Atrium to Shut Down Software Business, Refocus on Broader Startup Services
Layoffs totaling at least 90 jobs are expected to unfold in two waves throughout the month of March as Atrium shuts down its software startup.
March 04, 2020 at 02:23 PM
4 minute read
The original version of this story was published on Legal Tech News
This story has been updated with comment from additional sources.
The ongoing saga of hybrid law firm and software company Atrium took another twist this week. Atrium's CEO Justin Kan confirmed to TechCrunch on Tuesday that Atrium's software startup would be shutting down. Meanwhile, the law firm will continue onward.
According to a report released by California's Employment Development Department, the first wave of layoffs is scheduled to go into effect March 9, encompassing 76 jobs. This will be followed by a second wave of 14 layoffs scheduled for March 30.
News of the shutdown comes on the heels of a busy couple of years for Atrium, which announced back in January that it would be losing much of its legal staff as part of a "restructuring" that would see the company expanding outside of legal services to concentrate on a "professional services network" that supported startup founders.

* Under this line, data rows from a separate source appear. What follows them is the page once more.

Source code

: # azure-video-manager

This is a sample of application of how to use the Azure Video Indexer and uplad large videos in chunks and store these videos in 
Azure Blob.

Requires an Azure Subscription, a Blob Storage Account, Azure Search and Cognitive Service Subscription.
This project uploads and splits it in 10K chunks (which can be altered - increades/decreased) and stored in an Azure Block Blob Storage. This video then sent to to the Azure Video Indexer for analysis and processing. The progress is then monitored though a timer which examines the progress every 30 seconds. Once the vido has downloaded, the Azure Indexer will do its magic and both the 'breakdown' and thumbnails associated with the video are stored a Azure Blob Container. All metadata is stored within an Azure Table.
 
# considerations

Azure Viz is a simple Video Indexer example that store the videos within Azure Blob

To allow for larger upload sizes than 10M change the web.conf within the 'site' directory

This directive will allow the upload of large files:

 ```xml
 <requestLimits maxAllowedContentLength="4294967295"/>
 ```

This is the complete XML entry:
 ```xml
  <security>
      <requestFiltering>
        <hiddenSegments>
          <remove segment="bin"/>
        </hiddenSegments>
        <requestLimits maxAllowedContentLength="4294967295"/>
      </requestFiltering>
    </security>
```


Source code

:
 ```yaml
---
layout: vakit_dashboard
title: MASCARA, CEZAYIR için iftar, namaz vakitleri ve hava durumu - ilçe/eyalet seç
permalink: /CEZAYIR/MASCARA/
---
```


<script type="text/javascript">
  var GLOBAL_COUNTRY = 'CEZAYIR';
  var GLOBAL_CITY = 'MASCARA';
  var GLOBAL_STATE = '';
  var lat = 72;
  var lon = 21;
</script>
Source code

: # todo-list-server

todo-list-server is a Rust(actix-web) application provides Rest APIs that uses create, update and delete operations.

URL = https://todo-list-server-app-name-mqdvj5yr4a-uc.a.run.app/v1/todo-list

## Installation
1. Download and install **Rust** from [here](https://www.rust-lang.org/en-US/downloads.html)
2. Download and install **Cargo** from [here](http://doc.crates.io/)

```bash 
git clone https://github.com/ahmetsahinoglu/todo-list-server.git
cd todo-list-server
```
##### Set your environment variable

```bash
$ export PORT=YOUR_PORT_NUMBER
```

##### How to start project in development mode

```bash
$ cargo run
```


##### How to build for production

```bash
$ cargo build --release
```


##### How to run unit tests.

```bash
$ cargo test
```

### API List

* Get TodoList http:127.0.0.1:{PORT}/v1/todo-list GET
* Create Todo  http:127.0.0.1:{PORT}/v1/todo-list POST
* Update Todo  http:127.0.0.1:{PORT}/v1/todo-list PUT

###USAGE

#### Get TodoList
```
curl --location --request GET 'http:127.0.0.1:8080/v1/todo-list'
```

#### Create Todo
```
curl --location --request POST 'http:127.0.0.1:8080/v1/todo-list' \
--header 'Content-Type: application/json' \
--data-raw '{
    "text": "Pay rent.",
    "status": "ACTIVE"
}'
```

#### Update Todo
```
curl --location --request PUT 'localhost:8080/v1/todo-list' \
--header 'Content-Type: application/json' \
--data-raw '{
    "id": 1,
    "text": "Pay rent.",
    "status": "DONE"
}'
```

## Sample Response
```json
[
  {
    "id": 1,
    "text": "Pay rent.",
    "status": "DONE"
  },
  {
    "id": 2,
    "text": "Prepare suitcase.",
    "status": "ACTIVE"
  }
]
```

Atrium's in-house attorneys were presented with the option of becoming preferred providers inside that network, while a few partners were kept in-house to work with clients on financing and mergers and acquisitions
At the time, Kan pointed to the need among startups for a broader portfolio of services "not only surrounding legal but with questions such as when to hire a sales leader, how to best announce their latest fundraising, how to handle recruiting technical talent in a job seeker's market, and so many other areas that are important to scaling a startup."
That sentiment appeared to mark a departure from the objectives Atrium held upon its launch. During a 2018 conversation with The American Lawyer, Kan said part of the company's first year had been spent turning legal documents into structured data and building "applications that produce useful outputs on top of that." Moving forward, he said that the goal was to "help attorneys spend more of their time on meaningful work and less of their time on crank-turning work."
The company's positioning as a "tech-powered platform providing flat-fee legal services" seemed to resonate with investors. Atrium raised $75.5 million in funding, including from groups such as General Catalyst, Sound Ventures, YC Continuity Fund and Andreessen Horowitz. Now, Kan has told TechCrunch that investors would be getting some of that capital back once startup operations have closed down.
So what happened? Zach Abramowitz, a consultant in the legal technology space, doesn't think Atrium's hybrid model itself is to blame. "I do not think the dual structure had anything to do with it. In fact, having a tech company plus a law firm was, in my opinion, one of the savviest moves Atrium made, as was the $75M funding round. Both gave them an opportunity to build a new kind of law firm/company from scratch," Abramowitz said.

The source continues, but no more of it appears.